"There you go, Aunt!" said Joe. "You are not doing what I asked you to do. I tell you there are reasons why I must see Mary Crawford to-day, and with no one, outside of this house, knowing that I do so."
"She is right, mother," said Susan. "She has told me what she means, and she ought to see her at once. Do help her—pray do!" These dear little innocent people who are happy in their own love-affairs, have a marvellous faculty of falling into the needs of others, and God bless them for it!
"But how?" asked Aunt Betsey.
"Oh, I don't know," said Susan. "Cousin Josey knows."
"I only know one plan to get her here without suspicion," said Josephine. "To do that we must tell a falsehood, but only for an hour."
"Oh, I cannot tell a falsehood," said the conscientious matron.

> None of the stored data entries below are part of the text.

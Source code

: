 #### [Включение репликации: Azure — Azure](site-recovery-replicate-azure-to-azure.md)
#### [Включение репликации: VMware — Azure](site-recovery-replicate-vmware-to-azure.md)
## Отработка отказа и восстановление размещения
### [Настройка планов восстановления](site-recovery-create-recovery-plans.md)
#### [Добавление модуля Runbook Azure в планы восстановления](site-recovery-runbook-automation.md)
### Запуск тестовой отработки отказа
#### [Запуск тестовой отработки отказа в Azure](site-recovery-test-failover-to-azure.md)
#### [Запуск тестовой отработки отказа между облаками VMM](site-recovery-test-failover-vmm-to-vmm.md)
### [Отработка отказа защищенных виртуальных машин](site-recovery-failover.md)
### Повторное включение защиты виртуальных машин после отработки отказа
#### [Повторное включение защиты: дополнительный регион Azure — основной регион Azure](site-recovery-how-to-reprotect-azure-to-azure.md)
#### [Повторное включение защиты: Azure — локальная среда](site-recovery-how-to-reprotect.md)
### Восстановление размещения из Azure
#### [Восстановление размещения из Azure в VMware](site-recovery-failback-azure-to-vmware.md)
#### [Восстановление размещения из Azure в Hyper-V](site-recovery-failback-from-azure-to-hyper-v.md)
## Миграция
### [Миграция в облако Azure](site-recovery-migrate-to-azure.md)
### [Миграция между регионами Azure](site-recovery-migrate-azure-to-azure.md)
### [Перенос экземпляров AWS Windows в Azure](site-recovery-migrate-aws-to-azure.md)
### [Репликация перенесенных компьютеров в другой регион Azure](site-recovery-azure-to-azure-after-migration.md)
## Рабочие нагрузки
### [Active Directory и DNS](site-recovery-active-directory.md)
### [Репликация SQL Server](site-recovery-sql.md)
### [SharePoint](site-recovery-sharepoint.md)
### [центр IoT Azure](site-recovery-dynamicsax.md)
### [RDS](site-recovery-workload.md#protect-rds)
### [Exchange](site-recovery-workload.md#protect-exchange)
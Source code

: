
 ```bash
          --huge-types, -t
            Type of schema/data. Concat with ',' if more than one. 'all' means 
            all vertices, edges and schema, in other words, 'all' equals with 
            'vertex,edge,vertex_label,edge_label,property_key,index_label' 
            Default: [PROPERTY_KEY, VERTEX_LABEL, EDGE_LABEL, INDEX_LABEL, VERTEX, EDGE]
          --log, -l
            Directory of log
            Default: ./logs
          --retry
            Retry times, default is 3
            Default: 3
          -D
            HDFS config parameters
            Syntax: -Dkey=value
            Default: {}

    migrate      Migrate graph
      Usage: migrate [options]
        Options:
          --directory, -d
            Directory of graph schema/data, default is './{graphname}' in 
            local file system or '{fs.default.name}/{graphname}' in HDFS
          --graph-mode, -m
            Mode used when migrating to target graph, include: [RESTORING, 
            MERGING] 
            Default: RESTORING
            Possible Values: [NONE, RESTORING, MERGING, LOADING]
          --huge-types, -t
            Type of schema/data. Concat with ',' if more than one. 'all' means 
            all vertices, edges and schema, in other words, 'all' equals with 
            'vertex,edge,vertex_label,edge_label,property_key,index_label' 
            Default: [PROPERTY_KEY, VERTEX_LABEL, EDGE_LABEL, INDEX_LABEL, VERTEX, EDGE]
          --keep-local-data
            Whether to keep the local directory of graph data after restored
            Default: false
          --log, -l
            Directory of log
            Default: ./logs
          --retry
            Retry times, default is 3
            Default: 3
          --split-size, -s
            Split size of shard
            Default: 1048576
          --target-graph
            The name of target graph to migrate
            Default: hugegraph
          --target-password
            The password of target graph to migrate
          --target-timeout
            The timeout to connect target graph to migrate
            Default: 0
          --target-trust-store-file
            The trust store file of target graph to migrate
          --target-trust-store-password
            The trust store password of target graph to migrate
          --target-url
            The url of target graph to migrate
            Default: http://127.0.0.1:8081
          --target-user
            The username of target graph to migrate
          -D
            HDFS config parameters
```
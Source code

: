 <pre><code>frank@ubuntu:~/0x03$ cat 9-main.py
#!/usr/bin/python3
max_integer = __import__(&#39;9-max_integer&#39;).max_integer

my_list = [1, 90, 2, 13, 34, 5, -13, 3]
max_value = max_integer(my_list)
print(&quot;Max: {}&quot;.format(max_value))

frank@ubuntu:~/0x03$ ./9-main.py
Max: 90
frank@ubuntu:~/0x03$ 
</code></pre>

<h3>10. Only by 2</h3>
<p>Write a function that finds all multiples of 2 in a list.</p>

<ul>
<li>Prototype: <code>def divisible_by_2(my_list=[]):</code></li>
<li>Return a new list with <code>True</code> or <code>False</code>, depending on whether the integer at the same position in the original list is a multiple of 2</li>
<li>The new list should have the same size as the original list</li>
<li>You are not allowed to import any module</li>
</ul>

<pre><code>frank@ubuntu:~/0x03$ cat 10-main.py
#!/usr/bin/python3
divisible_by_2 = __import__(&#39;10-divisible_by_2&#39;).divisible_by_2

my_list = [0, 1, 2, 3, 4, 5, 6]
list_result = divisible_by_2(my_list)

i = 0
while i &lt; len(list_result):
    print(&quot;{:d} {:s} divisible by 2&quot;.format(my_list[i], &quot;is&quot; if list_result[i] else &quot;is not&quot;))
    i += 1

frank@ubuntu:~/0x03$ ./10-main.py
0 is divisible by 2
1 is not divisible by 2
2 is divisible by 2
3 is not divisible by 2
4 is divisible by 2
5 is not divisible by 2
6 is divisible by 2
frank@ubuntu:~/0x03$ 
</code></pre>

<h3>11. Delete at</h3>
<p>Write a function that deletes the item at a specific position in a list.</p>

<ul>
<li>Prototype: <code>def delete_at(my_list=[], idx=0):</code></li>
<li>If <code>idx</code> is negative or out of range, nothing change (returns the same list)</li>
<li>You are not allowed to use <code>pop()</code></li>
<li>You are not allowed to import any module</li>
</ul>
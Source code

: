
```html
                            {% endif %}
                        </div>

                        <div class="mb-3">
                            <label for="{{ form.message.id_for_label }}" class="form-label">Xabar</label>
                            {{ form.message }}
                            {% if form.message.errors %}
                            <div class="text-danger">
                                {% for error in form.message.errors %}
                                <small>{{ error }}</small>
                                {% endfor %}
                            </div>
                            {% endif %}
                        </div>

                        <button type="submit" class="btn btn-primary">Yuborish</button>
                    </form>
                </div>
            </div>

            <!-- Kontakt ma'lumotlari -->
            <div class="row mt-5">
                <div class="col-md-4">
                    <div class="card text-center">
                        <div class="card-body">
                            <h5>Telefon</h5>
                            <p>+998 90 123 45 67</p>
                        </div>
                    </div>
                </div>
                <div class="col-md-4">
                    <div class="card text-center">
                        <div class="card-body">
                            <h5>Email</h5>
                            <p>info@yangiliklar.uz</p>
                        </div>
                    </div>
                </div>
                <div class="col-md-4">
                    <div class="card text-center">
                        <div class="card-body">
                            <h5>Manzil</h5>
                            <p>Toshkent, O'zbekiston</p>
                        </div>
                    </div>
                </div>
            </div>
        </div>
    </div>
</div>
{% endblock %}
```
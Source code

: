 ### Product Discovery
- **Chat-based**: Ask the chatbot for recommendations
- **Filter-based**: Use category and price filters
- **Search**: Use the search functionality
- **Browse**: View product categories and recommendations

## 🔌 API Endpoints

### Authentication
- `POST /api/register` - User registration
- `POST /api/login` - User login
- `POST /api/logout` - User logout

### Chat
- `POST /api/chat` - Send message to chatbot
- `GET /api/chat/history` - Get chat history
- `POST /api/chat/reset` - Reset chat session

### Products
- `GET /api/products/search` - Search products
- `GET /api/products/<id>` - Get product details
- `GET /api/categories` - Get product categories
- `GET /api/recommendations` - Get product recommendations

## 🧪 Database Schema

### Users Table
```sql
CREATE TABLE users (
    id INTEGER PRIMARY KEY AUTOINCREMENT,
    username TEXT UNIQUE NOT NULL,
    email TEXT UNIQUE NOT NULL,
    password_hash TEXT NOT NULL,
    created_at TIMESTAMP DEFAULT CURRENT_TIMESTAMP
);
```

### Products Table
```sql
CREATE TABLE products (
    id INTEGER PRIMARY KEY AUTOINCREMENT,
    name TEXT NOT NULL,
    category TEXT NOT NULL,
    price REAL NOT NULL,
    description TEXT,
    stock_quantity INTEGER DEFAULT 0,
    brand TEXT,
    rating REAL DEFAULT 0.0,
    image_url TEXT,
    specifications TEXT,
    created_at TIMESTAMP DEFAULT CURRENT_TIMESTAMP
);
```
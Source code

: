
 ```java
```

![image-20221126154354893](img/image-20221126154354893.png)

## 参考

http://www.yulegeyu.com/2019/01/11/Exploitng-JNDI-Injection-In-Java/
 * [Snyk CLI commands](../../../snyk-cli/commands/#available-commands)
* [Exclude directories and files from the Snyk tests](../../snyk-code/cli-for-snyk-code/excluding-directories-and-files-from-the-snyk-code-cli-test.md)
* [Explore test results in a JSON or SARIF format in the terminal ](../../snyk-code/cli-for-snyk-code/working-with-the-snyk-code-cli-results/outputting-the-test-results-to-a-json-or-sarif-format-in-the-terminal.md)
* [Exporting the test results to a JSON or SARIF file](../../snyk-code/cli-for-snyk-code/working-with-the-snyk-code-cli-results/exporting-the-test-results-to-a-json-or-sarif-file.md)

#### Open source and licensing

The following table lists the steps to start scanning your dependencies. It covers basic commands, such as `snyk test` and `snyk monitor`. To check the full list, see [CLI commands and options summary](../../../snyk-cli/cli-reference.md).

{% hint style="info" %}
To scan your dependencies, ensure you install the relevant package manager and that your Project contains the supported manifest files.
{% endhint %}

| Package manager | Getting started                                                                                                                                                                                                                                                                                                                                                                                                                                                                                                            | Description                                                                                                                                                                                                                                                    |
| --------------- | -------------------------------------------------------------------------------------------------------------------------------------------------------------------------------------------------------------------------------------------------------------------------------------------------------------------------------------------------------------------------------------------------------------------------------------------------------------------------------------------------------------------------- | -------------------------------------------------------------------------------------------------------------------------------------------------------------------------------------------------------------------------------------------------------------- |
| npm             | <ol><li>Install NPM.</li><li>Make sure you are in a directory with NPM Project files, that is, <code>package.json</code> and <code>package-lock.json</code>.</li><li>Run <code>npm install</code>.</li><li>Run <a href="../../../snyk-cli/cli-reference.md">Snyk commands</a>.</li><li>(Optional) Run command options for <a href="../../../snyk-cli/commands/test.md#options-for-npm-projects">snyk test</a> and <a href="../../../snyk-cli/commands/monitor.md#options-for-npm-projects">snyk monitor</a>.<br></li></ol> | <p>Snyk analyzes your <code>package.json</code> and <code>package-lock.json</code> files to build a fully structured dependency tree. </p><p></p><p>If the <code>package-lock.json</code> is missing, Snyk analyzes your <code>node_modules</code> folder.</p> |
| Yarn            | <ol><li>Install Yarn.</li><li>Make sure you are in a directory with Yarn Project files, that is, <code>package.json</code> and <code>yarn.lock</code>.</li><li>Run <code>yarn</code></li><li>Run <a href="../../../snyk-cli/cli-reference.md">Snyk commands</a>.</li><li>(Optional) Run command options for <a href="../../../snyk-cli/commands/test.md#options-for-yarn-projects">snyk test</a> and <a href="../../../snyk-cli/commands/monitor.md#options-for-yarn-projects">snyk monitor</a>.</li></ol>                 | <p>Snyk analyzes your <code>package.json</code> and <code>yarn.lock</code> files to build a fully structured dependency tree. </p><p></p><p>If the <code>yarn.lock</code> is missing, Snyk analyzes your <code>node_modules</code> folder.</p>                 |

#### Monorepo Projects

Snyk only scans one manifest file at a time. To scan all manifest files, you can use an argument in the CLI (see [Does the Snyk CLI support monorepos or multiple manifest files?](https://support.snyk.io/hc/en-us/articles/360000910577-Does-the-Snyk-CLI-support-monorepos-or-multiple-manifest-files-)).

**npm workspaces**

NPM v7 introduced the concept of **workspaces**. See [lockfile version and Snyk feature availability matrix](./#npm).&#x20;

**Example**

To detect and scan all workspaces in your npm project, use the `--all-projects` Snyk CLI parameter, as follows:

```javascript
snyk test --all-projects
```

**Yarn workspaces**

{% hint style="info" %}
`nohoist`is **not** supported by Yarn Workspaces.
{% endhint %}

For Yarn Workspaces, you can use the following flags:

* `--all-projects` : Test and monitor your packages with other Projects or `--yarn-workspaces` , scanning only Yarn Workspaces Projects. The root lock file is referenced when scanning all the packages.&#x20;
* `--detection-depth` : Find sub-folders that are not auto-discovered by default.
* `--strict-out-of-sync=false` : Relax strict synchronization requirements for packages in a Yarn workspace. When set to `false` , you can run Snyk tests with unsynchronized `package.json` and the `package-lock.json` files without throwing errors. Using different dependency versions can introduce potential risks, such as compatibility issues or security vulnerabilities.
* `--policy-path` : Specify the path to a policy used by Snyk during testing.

"Yes you can, or you can let us tell it," said the incorrigible. "Susy tells me that when you were sick, two years ago, Mary Crawford came to see you very often."
"She did, and she was a very kind nurse—Heaven bless her, even if she does not come to see us any more!" said the old lady.
"If she thought you sick, she would come again, I think," said Josephine. "Once here, my word for it that she would not be angry, but thank you, when she heard all that I have to tell her."
"I do not like it, my child!" said the straight-forward woman.